Search code examples
benchmarkdotnet.net-4.8

How to measure string interning?


I'm trying to measure the impact of string interning in an application.

I came up with this:

class Program
{
    static void Main(string[] args)
    {
        _ = BenchmarkRunner.Run<Benchmark>();
    }
}

[MemoryDiagnoser]
public class Benchmark
{
    [Params(10000, 100000, 1000000)]
    public int Count { get; set; }

    [Benchmark]
    public string[] NotInterned()
    {
        var a = new string[this.Count];
        for (var i = this.Count; i-- > 0;)
        {
            a[i] = GetString(i);
        }
        return a;
    }

    [Benchmark]
    public string[] Interned()
    {
        var a = new string[this.Count];
        for (var i = this.Count; i-- > 0;)
        {
            a[i] = string.Intern(GetString(i));
        }
        return a;
    }

    private static string GetString(int i)
    {
        var result = (i % 10).ToString();
        return result;
    }
}

But I always end up with the same amount of allocated.

Is there any other measure or diagnostic that gives me the memory savings of using string.Intern()?


Solution

  • The main question here is what kind of impact do you want to measure? To be more specific: what are your target metrics? Here are some examples: performance metrics, memory traffic, memory footprint.

    In the BenchmarkDotNet Allocated column, you get the memory traffic. string.Intern doesn't help to optimize it in your example, each (i % 10).ToString() call will allocate a new string. Thus, it's expected that BenchmarkDotNet shows the same numbers in the Allocated column.

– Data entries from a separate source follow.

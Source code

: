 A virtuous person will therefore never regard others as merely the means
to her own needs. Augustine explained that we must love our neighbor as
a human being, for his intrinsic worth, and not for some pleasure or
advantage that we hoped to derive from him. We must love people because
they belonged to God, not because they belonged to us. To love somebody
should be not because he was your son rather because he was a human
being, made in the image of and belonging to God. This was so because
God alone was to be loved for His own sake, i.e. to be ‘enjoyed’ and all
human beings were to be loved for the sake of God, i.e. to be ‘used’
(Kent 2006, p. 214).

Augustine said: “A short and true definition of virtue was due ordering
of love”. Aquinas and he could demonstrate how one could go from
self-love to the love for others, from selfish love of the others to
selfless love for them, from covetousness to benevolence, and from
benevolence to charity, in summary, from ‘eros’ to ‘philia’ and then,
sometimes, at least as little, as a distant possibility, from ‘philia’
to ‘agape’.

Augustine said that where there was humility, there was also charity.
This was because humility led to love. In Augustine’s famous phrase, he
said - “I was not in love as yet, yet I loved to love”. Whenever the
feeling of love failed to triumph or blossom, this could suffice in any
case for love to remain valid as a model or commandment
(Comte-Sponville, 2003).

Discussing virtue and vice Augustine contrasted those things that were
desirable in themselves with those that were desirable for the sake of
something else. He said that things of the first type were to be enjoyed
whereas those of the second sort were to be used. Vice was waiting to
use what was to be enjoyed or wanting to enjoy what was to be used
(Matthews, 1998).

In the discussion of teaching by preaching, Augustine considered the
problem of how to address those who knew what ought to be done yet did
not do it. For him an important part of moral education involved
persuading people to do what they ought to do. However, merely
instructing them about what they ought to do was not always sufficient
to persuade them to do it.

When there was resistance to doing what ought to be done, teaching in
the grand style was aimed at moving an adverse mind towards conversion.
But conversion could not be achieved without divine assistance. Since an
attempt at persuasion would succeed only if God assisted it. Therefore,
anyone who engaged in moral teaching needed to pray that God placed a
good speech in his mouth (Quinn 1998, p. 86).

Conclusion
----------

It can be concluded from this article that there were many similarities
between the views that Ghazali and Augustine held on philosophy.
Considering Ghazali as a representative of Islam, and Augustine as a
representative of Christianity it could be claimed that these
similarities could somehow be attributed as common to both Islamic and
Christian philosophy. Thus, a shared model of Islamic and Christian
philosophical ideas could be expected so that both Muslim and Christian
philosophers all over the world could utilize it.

    However, string.Intern should help you to optimize the memory footprint of your application at the end (the total managed heap size, can be fetched via GC.GetTotalMemory()). It can be verified with a simple console application without BenchmarkDotNet:

    using System;
    
    namespace ConsoleApp24
    {
        class Program
        {
            private const int Count = 100000;
            private static string[] notInterned, interned;
    
            static void Main(string[] args)
            {
                var memory1 = GC.GetTotalMemory(true);
                notInterned = NotInterned();
                var memory2 = GC.GetTotalMemory(true);
                interned = Interned();
                var memory3 = GC.GetTotalMemory(true);
                Console.WriteLine(memory2 - memory1);
                Console.WriteLine(memory3 - memory2);
                Console.WriteLine((memory2 - memory1) - (memory3 - memory2));
            }
    
            public static string[] NotInterned()
            {
                var a = new string[Count];
                for (var i = Count; i-- > 0;)
                {
                    a[i] = GetString(i);
                }
                return a;
            }
    
            public static string[] Interned()
            {
                var a = new string[Count];
                for (var i = Count; i-- > 0;)
                {
                    a[i] = string.Intern(GetString(i));
                }
                return a;
            }
    
            private static string GetString(int i)
            {
                var result = (i % 10).ToString();
                return result;
            }
        }
    }
    

    On my machine (Linux, .NET Core 3.1), I got the following results:

    802408
    800024
    2384
    

    The first number and the second number are the memory footprint impacts for both cases. It's pretty huge because the string array consumes a lot of memory to keep the references to all the string instances.

    The third number is the footprint difference between the footprint impact of interned and not-interned string. You may ask why it's so small. This can be easily explained: Stephen Toub implemented a special cache for single-digit strings in dotnet/coreclr#18383, it's described in his blog post:

    enter image description here

    So, it doesn't make sense to measure interning of the "0".."9" strings on .NET Core. We can easily modify our program to fix this problem:

    private static string GetString(int i)
    {
        var result = "x" + (i % 10).ToString();
        return result;
    }
    

    Here are the updated results:

    4002432
    800344
    3202088
    

    Now the impact difference (the third number) is pretty huge (3202088). It means that interning helped us to save 3202088 bytes in the managed heap.

    So, there are the most important recommendation for your future experiments:

    • Carefully define metrics that you actually want to measure. Don't say "I want to find all kinds of affected metrics," any changes in the source code may affect hundreds of different metrics; it's pretty hard to measure all of them in each experiment. Carefuly think about what kind of metrics are really important for you.
    • Try to take the input data that are close to your actual work scenarios. Benchmarking with some "dummy" data may leads to incorrect results because there are too many tricky optimizations in runtime that works pretty well with such "dummy" cases.